Sebald ebbe un moto di commozione pensando al libro nel quale Bartleboom cercava il confine del mare. Era sempre così quando camminava sulla sabbia di quella spiaggia.
‘Parla anche di un pittore che voleva dipingere il mare con il mare’.
‘E com’è possibile?’
‘Così – intingeva il pennello nel mare e con quello disegnava il mare su una tela. Quando iniziava stava nell’acqua fino alle ginocchia, quando terminava di solito era bagnato fino alla cintura. Allora veniva un ragazzino a prenderlo con la barca’.
‘Ma sulla tela cosa c’era?’, domandò Piazun.
‘Che domande: il mare, no?’
E quando si fermò di nuovo e si voltò verso il ristorante, la casa, la terrazza, la tenda, i pali e l’insegna, aggiunse:
‘C’era anche la locanda Almayer. Quasi come questo qua. Anche quello in un angolo sopra il golfo. Anzi, era anche pensione, aveva sette camere. Ci abitava Ann Deverià, una donna strana. Bella. Si nascondeva dal marito e aspettava l’amante. Aspettava la morte. E alla finestra della camera di Bartleboom sedeva sempre un ragazzino con le gambe di fuori. Era una parte della camera’.

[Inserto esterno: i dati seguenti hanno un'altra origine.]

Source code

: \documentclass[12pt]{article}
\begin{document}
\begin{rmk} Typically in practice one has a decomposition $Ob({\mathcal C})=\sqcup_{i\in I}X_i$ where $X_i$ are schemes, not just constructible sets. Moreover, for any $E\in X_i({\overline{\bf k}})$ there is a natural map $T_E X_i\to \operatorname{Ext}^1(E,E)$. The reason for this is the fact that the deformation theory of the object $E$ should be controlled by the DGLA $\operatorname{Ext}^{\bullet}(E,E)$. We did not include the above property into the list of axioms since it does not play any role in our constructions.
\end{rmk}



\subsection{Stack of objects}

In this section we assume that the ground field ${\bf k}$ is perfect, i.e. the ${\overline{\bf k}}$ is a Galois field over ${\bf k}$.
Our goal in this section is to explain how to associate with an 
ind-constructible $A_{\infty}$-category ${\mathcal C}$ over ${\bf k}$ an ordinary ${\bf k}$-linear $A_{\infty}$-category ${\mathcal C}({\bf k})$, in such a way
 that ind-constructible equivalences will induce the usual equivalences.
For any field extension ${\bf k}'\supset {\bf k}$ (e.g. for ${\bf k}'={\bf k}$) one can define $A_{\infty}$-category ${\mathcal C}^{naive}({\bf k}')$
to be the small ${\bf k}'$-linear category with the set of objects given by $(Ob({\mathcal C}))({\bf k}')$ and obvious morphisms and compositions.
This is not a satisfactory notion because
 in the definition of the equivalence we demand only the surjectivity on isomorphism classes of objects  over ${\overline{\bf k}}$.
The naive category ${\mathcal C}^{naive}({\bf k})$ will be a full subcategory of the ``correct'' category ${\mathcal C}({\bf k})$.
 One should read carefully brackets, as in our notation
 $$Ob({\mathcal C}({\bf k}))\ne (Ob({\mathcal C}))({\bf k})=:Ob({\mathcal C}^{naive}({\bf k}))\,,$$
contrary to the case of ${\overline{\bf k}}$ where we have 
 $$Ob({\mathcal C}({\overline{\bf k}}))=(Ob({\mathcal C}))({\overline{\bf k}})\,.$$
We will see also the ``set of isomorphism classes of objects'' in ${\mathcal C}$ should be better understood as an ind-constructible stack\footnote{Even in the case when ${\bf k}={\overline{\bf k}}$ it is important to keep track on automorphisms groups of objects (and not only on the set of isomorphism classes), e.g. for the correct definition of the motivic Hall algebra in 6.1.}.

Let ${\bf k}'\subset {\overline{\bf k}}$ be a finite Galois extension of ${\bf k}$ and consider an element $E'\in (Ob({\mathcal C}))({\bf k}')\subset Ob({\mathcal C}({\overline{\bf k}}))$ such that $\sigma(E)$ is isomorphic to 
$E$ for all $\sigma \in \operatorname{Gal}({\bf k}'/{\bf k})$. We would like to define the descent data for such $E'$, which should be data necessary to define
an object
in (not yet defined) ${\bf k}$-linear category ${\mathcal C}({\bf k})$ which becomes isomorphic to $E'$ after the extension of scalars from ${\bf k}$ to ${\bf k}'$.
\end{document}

‘Dai, però adesso stai scherzando’, disse Piacun.
‘Non molto, a dire il vero. Ma ho anch'io la mia locanda. Be’, diciamo una trattoria, un po’ è uguale, un po’ è diverso’.
‘E dove ce l’hai?’
‘Nei miei sogni. Si chiama trattoria Kokovyija’.
‘Kokovyija?’, ripeté Piacun.
‘Sì, con la y, la i e la j. Insolito, ma così era. Così era scritto sull’insegna che stava sopra la porta, su un muro di mattoni rossi. Dentro c’era lo stesso nome fatto con tubi al neon’.